Наглядный пример — жестяные крышки для стеклянных бутылок. Крышечка в технологическом процессе есть, а кода для нее нет либо нет первичного документа, подтверждающего присвоенный код. Что остается производителю? Попытаться использовать код другого жестяного изделия — например, цистерны? Но это абсурдная ситуация, не говоря уж о том, какую статистику получит государство. Будет ли оно понимать, сколько жестяных крышек должно быть переработано и сколько мощностей для этого построено? Или будет пребывать в уверенности, что с цистернами у нас все в порядке, их перерабатывать не надо? И это не единичный пример.
— Реагирует ли государство на претензии бизнеса?

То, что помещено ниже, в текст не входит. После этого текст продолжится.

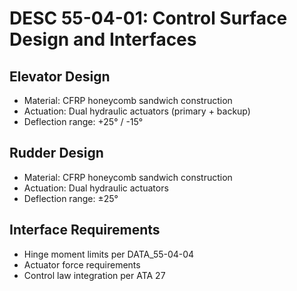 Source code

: # DESC 55-04-01: Control Surface Design and Interfaces

## Elevator Design
- Material: CFRP honeycomb sandwich construction
- Actuation: Dual hydraulic actuators (primary + backup)
- Deflection range: +25° / -15°

## Rudder Design
- Material: CFRP honeycomb sandwich construction
- Actuation: Dual hydraulic actuators
- Deflection range: ±25°

## Interface Requirements
- Hinge moment limits per DATA_55-04-04
- Actuator force requirements
- Control law integration per ATA 27
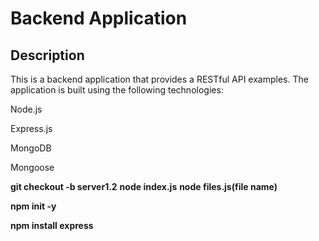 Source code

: # Backend Application

## Description

This is a backend application that provides a RESTful API examples. The application is built using the following technologies:

Node.js

Express.js

MongoDB

Mongoose

**git checkout -b server1.2**
**node index.js**
**node files.js(file name)**
 
 **npm init -y**

 **npm install express**  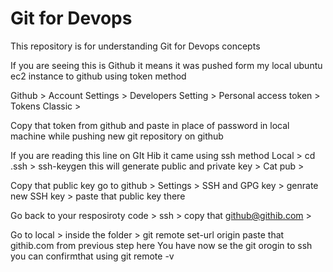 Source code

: # Git for Devops

This repository is for understanding Git for Devops concepts  



If you are seeing this is Github it means it was pushed form my local ubuntu ec2 instance to github using token method

Github > Account Settings > Developers Setting  > Personal access token > Tokens Classic > 

Copy that token from github and paste in place of password in local machine while pushing new git repository on github


If you are reading this line on GIt Hib it came using ssh method 
Local > cd .ssh > ssh-keygen this will generate public and private key > Cat pub >

Copy that public key go to github > Settings > SSH and GPG key > genrate new SSH key > paste that public key there

Go back to your resposiroty code > ssh > copy that github@githib.com > 

Go to local > inside the folder > git remote set-url origin paste that githib.com from previous step here
You have now se the git orogin to ssh  you can confirmthat using git remote -v 
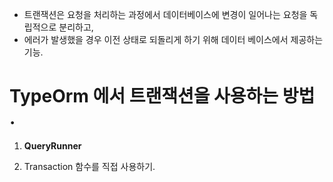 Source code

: 

- 트랜잭션은 요청을 처리하는 과정에서 데이터베이스에 변경이 일어나는 요청을 독립적으로 분리하고,
- 에러가 발생했을 경우 이전 상태로 되돌리게 하기 위해 데이터 베이스에서 제공하는 기능.

# TypeOrm 에서 트랜잭션을 사용하는 방법 .

1. **QueryRunner**


2. Transaction 함수를 직접 사용하기.
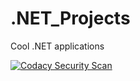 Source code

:# .NET_Projects
 Cool .NET applications

[![Codacy Security Scan](https://github.com/BalajiRamesh0911/.NET_Projects/actions/workflows/codacy.yml/badge.svg)](https://github.com/BalajiRamesh0911/.NET_Projects/actions/workflows/codacy.yml)
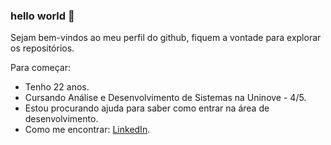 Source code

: ### hello world 👋

Sejam bem-vindos ao meu perfil do github, fiquem a vontade para explorar os repositórios.

Para começar:
- Tenho 22 anos.
- Cursando Análise e Desenvolvimento de Sistemas na Uninove - 4/5.
- Estou procurando ajuda para saber como entrar na área de desenvolvimento.
- Como me encontrar: [LinkedIn](https://www.linkedin.com/in/felipemaxplay-tm-836849212/).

— Да, надо сказать, что Минприроды и Росприроднадзор активно идут на диалог с бизнесом, и в 2016 году нам удалось прийти к пониманию относительно необходимых изменений в подзаконных актах. Была сделана попытка ввести новую классификацию упаковки по материалам, началось публичное обсуждение. Мы видим задачу в том, чтобы законодательные термины стали прозрачными и все участники рынка и стейкхолдеры понимали их одинаково. Рассчитываем, что изменения в обозначенные нами подзаконные акты будут вынесены на публичное обсуждение в начале 2017 года. Тогда после их принятия производители смогут приступить к исполнению расширенной ответственности, говоря на одном языке с контролирующими органами.
— Считаете ли вы перспективу появления региональных операторов угрозой монополизации рынка?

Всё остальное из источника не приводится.